Your goal: With pictures removed, the data below should be returned exactly.

Recorded information:

>>>

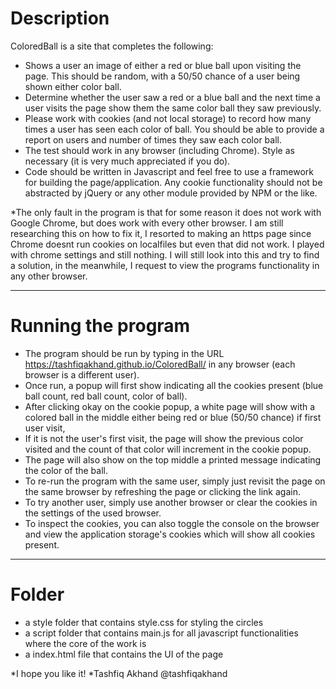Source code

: # Description

ColoredBall is a site that completes the following: 

- Shows a user an image of either a red or blue ball upon visiting the page. This should be random, with a 50/50 chance of a user being shown either color ball.
- Determine whether the user saw a red or a blue ball and the next time a user visits the page show them the same color ball they saw previously.
- Please work with cookies (and not local storage) to record how many times a user has seen each color of ball. You should be able to provide a report on users and number of times they saw each color ball.
- The test should work in any browser (including Chrome). Style as necessary (it is very much appreciated if you do).
- Code should be written in Javascript and feel free to use a framework for building the page/application. Any cookie functionality should not be abstracted by jQuery or any other module provided by NPM or the like.


*The only fault in the program is that for some reason it does not work with Google Chrome, but does work with every other browser. I am still researching this on how to fix it, I resorted to making an https page since Chrome doesnt run cookies on localfiles but even that did not work. I played with chrome settings and still nothing. I will still look into this and try to find a solution, in the meanwhile, I request to view the programs functionality in any other browser.


--------------------------------------------------------------------------------------------------------------------------------------------------------------------
# Running the program

- The program should be run by typing in the URL https://tashfiqakhand.github.io/ColoredBall/ in any browser (each browser is a different user).
- Once run, a popup will first show indicating all the cookies present (blue ball count, red ball count, color of ball). 
- After clicking okay on the cookie popup, a white page will show with a colored ball in the middle either being red or blue (50/50 chance) if first user visit, 
- If it is not the user's first visit, the page will show the previous color visited and the count of that color will increment in the cookie popup.
- The page will also show on the top middle a printed message indicating the color of the ball. 
- To re-run the program with the same user, simply just revisit the page on the same browser by refreshing the page or clicking the link again. 
- To try another user, simply use another browser or clear the cookies in the settings of the used browser. 
- To inspect the cookies, you can also toggle the console on the browser and view the application storage's cookies which will show all cookies present. 

--------------------------------------------------------------------------------------------------------------------------------------------------------------------
# Folder
- a style folder that contains style.css for styling the circles
- a script folder that contains main.js for all javascript functionalities where the core of the work is
- a index.html file that contains the UI of the page

*I hope you like it! 
*Tashfiq Akhand
@tashfiqakhand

<<<

Written reply:
Source code

: # Description

ColoredBall is a site that completes the following: 

- Shows a user an image of either a red or blue ball upon visiting the page. This should be random, with a 50/50 chance of a user being shown either color ball.
- Determine whether the user saw a red or a blue ball and the next time a user visits the page show them the same color ball they saw previously.
- Please work with cookies (and not local storage) to record how many times a user has seen each color of ball. You should be able to provide a report on users and number of times they saw each color ball.
- The test should work in any browser (including Chrome). Style as necessary (it is very much appreciated if you do).
- Code should be written in Javascript and feel free to use a framework for building the page/application. Any cookie functionality should not be abstracted by jQuery or any other module provided by NPM or the like.


*The only fault in the program is that for some reason it does not work with Google Chrome, but does work with every other browser. I am still researching this on how to fix it, I resorted to making an https page since Chrome doesnt run cookies on localfiles but even that did not work. I played with chrome settings and still nothing. I will still look into this and try to find a solution, in the meanwhile, I request to view the programs functionality in any other browser.


--------------------------------------------------------------------------------------------------------------------------------------------------------------------
# Running the program

- The program should be run by typing in the URL https://tashfiqakhand.github.io/ColoredBall/ in any browser (each browser is a different user).
- Once run, a popup will first show indicating all the cookies present (blue ball count, red ball count, color of ball). 
- After clicking okay on the cookie popup, a white page will show with a colored ball in the middle either being red or blue (50/50 chance) if first user visit, 
- If it is not the user's first visit, the page will show the previous color visited and the count of that color will increment in the cookie popup.
- The page will also show on the top middle a printed message indicating the color of the ball. 
- To re-run the program with the same user, simply just revisit the page on the same browser by refreshing the page or clicking the link again. 
- To try another user, simply use another browser or clear the cookies in the settings of the used browser. 
- To inspect the cookies, you can also toggle the console on the browser and view the application storage's cookies which will show all cookies present. 

--------------------------------------------------------------------------------------------------------------------------------------------------------------------
# Folder
- a style folder that contains style.css for styling the circles
- a script folder that contains main.js for all javascript functionalities where the core of the work is
- a index.html file that contains the UI of the page

*I hope you like it! 
*Tashfiq Akhand
@tashfiqakhand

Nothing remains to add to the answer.